#### [Stored dataset items]

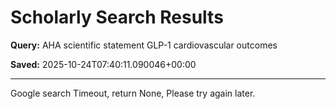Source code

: # Scholarly Search Results

**Query:** AHA scientific statement GLP-1 cardiovascular outcomes

**Saved:** 2025-10-24T07:40:11.090046+00:00

---

Google search Timeout, return None, Please try again later.
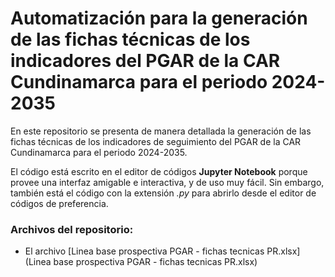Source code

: # Automatización para la generación de las fichas técnicas de los indicadores del PGAR de la CAR Cundinamarca para el periodo 2024-2035

En este repositorio se presenta de manera detallada la generación de las fichas técnicas de los indicadores de seguimiento del PGAR de la CAR Cundinamarca para el periodo 2024-2035.

El código está escrito en el editor de códigos **Jupyter Notebook** porque provee una interfaz amigable e interactiva, y de uso muy fácil. Sin embargo, también está el código con la extensión *.py* para abrirlo desde el editor de códigos de preferencia.

### Archivos del repositorio:
* El archivo [Linea base prospectiva PGAR - fichas tecnicas PR.xlsx](Linea base prospectiva PGAR - fichas tecnicas PR.xlsx)


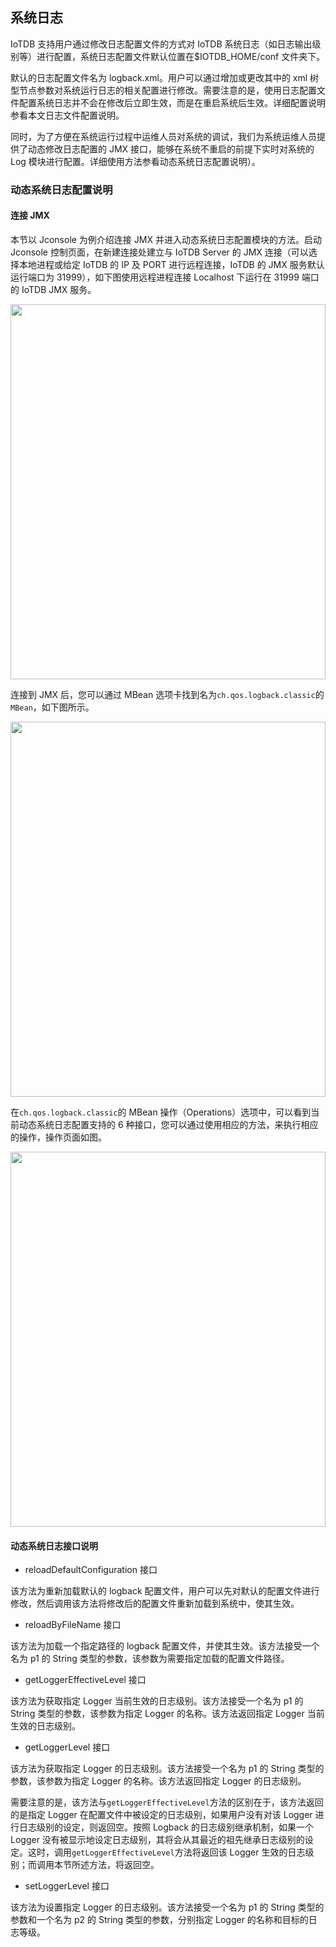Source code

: <!--

    Licensed to the Apache Software Foundation (ASF) under one
    or more contributor license agreements.  See the NOTICE file
    distributed with this work for additional information
    regarding copyright ownership.  The ASF licenses this file
    to you under the Apache License, Version 2.0 (the
    "License"); you may not use this file except in compliance
    with the License.  You may obtain a copy of the License at
    
        http://www.apache.org/licenses/LICENSE-2.0
    
    Unless required by applicable law or agreed to in writing,
    software distributed under the License is distributed on an
    "AS IS" BASIS, WITHOUT WARRANTIES OR CONDITIONS OF ANY
    KIND, either express or implied.  See the License for the
    specific language governing permissions and limitations
    under the License.

-->

## 系统日志

IoTDB 支持用户通过修改日志配置文件的方式对 IoTDB 系统日志（如日志输出级别等）进行配置，系统日志配置文件默认位置在$IOTDB_HOME/conf 文件夹下。

默认的日志配置文件名为 logback.xml。用户可以通过增加或更改其中的 xml 树型节点参数对系统运行日志的相关配置进行修改。需要注意的是，使用日志配置文件配置系统日志并不会在修改后立即生效，而是在重启系统后生效。详细配置说明参看本文日志文件配置说明。

同时，为了方便在系统运行过程中运维人员对系统的调试，我们为系统运维人员提供了动态修改日志配置的 JMX 接口，能够在系统不重启的前提下实时对系统的 Log 模块进行配置。详细使用方法参看动态系统日志配置说明）。

### 动态系统日志配置说明

#### 连接 JMX

本节以 Jconsole 为例介绍连接 JMX 并进入动态系统日志配置模块的方法。启动 Jconsole 控制页面，在新建连接处建立与 IoTDB Server 的 JMX 连接（可以选择本地进程或给定 IoTDB 的 IP 及 PORT 进行远程连接，IoTDB 的 JMX 服务默认运行端口为 31999），如下图使用远程进程连接 Localhost 下运行在 31999 端口的 IoTDB JMX 服务。

<img style="width:100%; max-width:800px; max-height:600px; margin-left:auto; margin-right:auto; display:block;" src="https://user-images.githubusercontent.com/13203019/51577195-f94d7500-1ef3-11e9-999a-b4f67055d80e.png">

连接到 JMX 后，您可以通过 MBean 选项卡找到名为`ch.qos.logback.classic`的`MBean`，如下图所示。

<img style="width:100%; max-width:800px; max-height:600px; margin-left:auto; margin-right:auto; display:block;" src="https://user-images.githubusercontent.com/13203019/51577204-fe122900-1ef3-11e9-9e89-2eb1d46e24b8.png">

在`ch.qos.logback.classic`的 MBean 操作（Operations）选项中，可以看到当前动态系统日志配置支持的 6 种接口，您可以通过使用相应的方法，来执行相应的操作，操作页面如图。

<img style="width:100%; max-width:800px; max-height:600px; margin-left:auto; margin-right:auto; display:block;" src="https://user-images.githubusercontent.com/13203019/51577216-09fdeb00-1ef4-11e9-9005-542ad7d9e9e0.png">

#### 动态系统日志接口说明

* reloadDefaultConfiguration 接口

该方法为重新加载默认的 logback 配置文件，用户可以先对默认的配置文件进行修改，然后调用该方法将修改后的配置文件重新加载到系统中，使其生效。

* reloadByFileName 接口

该方法为加载一个指定路径的 logback 配置文件，并使其生效。该方法接受一个名为 p1 的 String 类型的参数，该参数为需要指定加载的配置文件路径。

* getLoggerEffectiveLevel 接口

该方法为获取指定 Logger 当前生效的日志级别。该方法接受一个名为 p1 的 String 类型的参数，该参数为指定 Logger 的名称。该方法返回指定 Logger 当前生效的日志级别。

* getLoggerLevel 接口

该方法为获取指定 Logger 的日志级别。该方法接受一个名为 p1 的 String 类型的参数，该参数为指定 Logger 的名称。该方法返回指定 Logger 的日志级别。

需要注意的是，该方法与`getLoggerEffectiveLevel`方法的区别在于，该方法返回的是指定 Logger 在配置文件中被设定的日志级别，如果用户没有对该 Logger 进行日志级别的设定，则返回空。按照 Logback 的日志级别继承机制，如果一个 Logger 没有被显示地设定日志级别，其将会从其最近的祖先继承日志级别的设定。这时，调用`getLoggerEffectiveLevel`方法将返回该 Logger 生效的日志级别；而调用本节所述方法，将返回空。

* setLoggerLevel 接口

该方法为设置指定 Logger 的日志级别。该方法接受一个名为 p1 的 String 类型的参数和一个名为 p2 的 String 类型的参数，分别指定 Logger 的名称和目标的日志等级。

#### [Try it]
Scan the data above and copy every line with "block" in it.

#### [Solution to this exercise]
<img style="width:100%; max-width:800px; max-height:600px; margin-left:auto; margin-right:auto; display:block;" src="https://user-images.githubusercontent.com/13203019/51577195-f94d7500-1ef3-11e9-999a-b4f67055d80e.png">
<img style="width:100%; max-width:800px; max-height:600px; margin-left:auto; margin-right:auto; display:block;" src="https://user-images.githubusercontent.com/13203019/51577204-fe122900-1ef3-11e9-9e89-2eb1d46e24b8.png">
<img style="width:100%; max-width:800px; max-height:600px; margin-left:auto; margin-right:auto; display:block;" src="https://user-images.githubusercontent.com/13203019/51577216-09fdeb00-1ef4-11e9-9005-542ad7d9e9e0.png">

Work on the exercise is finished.